■ **Records to process**:

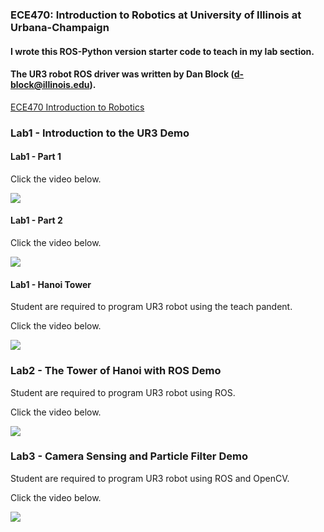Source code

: ### ECE470: Introduction to Robotics at University of Illinois at Urbana-Champaign  

#### I wrote this ROS-Python version starter code to teach in my lab section. 

#### The UR3 robot ROS driver was written by Dan Block (d-block@illinois.edu). 

[ECE470 Introduction to Robotics](http://coecsl.ece.illinois.edu/ece470/)  

### Lab1 - Introduction to the UR3 Demo

#### Lab1 - Part 1  

Click the video below.  

[![](http://img.youtube.com/vi/OMHY5mE-CkM/0.jpg)](http://www.youtube.com/watch?v=OMHY5mE-CkM "Lab 1 - Part 1 ")  

#### Lab1 - Part 2  

Click the video below.  

[![](http://img.youtube.com/vi/1Tfg-MwlPFQ/0.jpg)](http://www.youtube.com/watch?v=1Tfg-MwlPFQ "Lab1 - Part 2 Demo")  

#### Lab1 - Hanoi Tower  

Student are required to program UR3 robot using the teach pandent.  

Click the video below.  

[![](http://img.youtube.com/vi/U4O0yiPFE6k/0.jpg)](http://www.youtube.com/watch?v=U4O0yiPFE6k "Lab1 - Hanoi Tower Demo ")  

### Lab2 - The Tower of Hanoi with ROS Demo

Student are required to program UR3 robot using ROS.  

Click the video below.  

[![](http://img.youtube.com/vi/S5UKcFU4Q70/0.jpg)](http://www.youtube.com/watch?v=S5UKcFU4Q70 "Lab2 - Hanoi Tower Demo ")  


### Lab3 - Camera Sensing and Particle Filter Demo

Student are required to program UR3 robot using ROS and OpenCV.  

Click the video below.  

[![](http://img.youtube.com/vi/2o1dCK7-ms0/0.jpg)](http://www.youtube.com/watch?v=2o1dCK7-ms0 "Particle_Filter_Lab_Demo_1")  



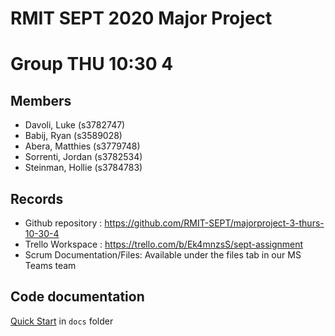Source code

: # RMIT SEPT 2020 Major Project

# Group THU 10:30 4

## Members
* Davoli, Luke (s3782747)
* Babij, Ryan (s3589028)
* Abera, Matthies (s3779748)
* Sorrenti, Jordan (s3782534)
* Steinman, Hollie (s3784783)

## Records

* Github repository : https://github.com/RMIT-SEPT/majorproject-3-thurs-10-30-4
* Trello Workspace : https://trello.com/b/Ek4mnzsS/sept-assignment
* Scrum Documentation/Files: Available under the files tab in our MS Teams team

## Code documentation

[Quick Start](/docs/README.md) in `docs` folder
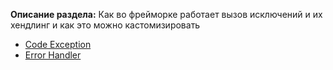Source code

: **Описание раздела:** Как во фрейморке работает вызов исключений и их хендлинг и как это можно кастомизировать

* [Code Exception](code-exception.md)
* [Error Handler](error-handler.md)
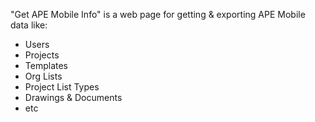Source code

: "Get APE Mobile Info" is a web page for getting & exporting APE Mobile data like:
* Users
* Projects
* Templates
* Org Lists
* Project List Types
* Drawings & Documents
* etc
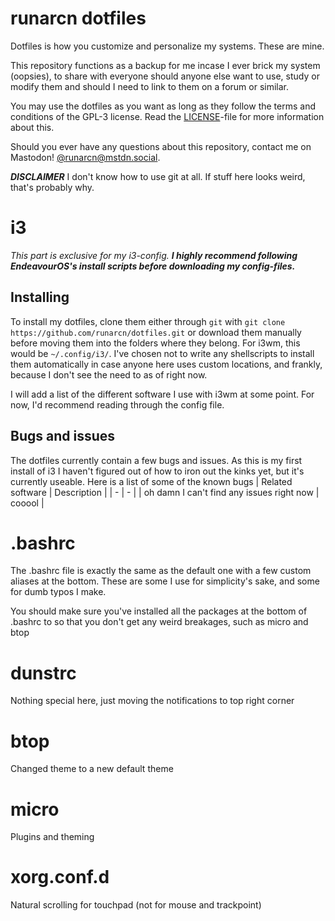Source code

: # runarcn dotfiles
Dotfiles is how you customize and personalize my systems. These are mine. 

This repository functions as a backup for me incase I ever brick my system (oopsies), to share with everyone should anyone else want to use, study or modify them and should I need to link to them on a forum or similar.

You may use the dotfiles as you want as long as they follow the terms and conditions of the GPL-3 license. Read the [LICENSE](https://github.com/runarcn/dotfiles/blob/main/LICENSE)-file for more information about this.

Should you ever have any questions about this repository, contact me on Mastodon! [@runarcn@mstdn.social](https://mstdn.social/@runarcn).

***DISCLAIMER***
I don't know how to use git at all. If stuff here looks weird, that's probably why. 

# i3
_This part is exclusive for my i3-config. **I highly recommend following EndeavourOS's install scripts before downloading my config-files.**_

## Installing
To install my dotfiles, clone them either through `git` with `git clone https://github.com/runarcn/dotfiles.git` or download them manually before moving them into the folders where they belong. For i3wm, this would be `~/.config/i3/`. I've chosen not to write any shellscripts to install them automatically in case anyone here uses custom locations, and frankly, because I don't see the need to as of right now.

I will add a list of the different software I use with i3wm at some point. For now, I'd recommend reading through the config file. 

## Bugs and issues
The dotfiles currently contain a few bugs and issues. As this is my first install of i3 I haven't figured out of how to iron out the kinks yet, but it's currently useable. Here is a list of some of the known bugs
| Related software | Description |
| - | - |
| oh damn I can't find any issues right now | cooool |

# .bashrc
The .bashrc file is exactly the same as the default one with a few custom aliases at the bottom. These are some I use for simplicity's sake, and some for dumb typos I make.

You should make sure you've installed all the packages at the bottom of .bashrc to so that you don't get any weird breakages, such as micro and btop

# dunstrc
Nothing special here, just moving the notifications to top right corner

# btop
Changed theme to a new default theme

# micro
Plugins and theming

# xorg.conf.d
Natural scrolling for touchpad (not for mouse and trackpoint)

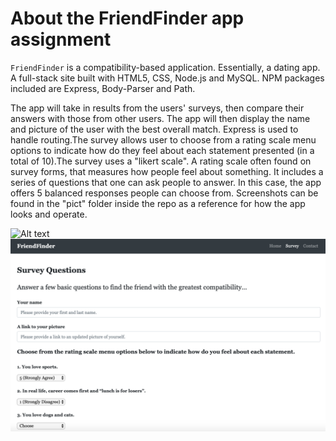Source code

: # About the FriendFinder app assignment
`FriendFinder` is a compatibility-based application. Essentially, a dating app. A full-stack site built with HTML5, CSS, Node.js and MySQL. NPM packages included are Express, Body-Parser and Path.

The app will take in results from the users' surveys, then compare their answers with those from other users. The app will then display the name and picture of the user with the best overall match. Express is used to handle routing.The survey allows user to choose from a rating scale menu options to indicate how do they feel about each statement presented (in a total of 10).The survey uses a "likert scale". A rating scale often found on survey forms, that measures how people feel about something. It includes a series of questions that one can ask people to answer. In this case, the app offers 5 balanced responses people can choose from.
Screenshots can be found in the "pict" folder inside the repo as a reference for how the app looks and operate.

![Alt text](/friend_finder/pict/01-screen-shot-friend-finder.png?raw=true "Friend Finder Survey Screenshot")  ![Screenshot](pict/01-screen-shot-friend-finder.png)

■ **What to produce**:
Copy all lines of the records that have the string "These" in them.

■ **Answer below**:
Dotfiles is how you customize and personalize my systems. These are mine. 
The .bashrc file is exactly the same as the default one with a few custom aliases at the bottom. These are some I use for simplicity's sake, and some for dumb typos I make.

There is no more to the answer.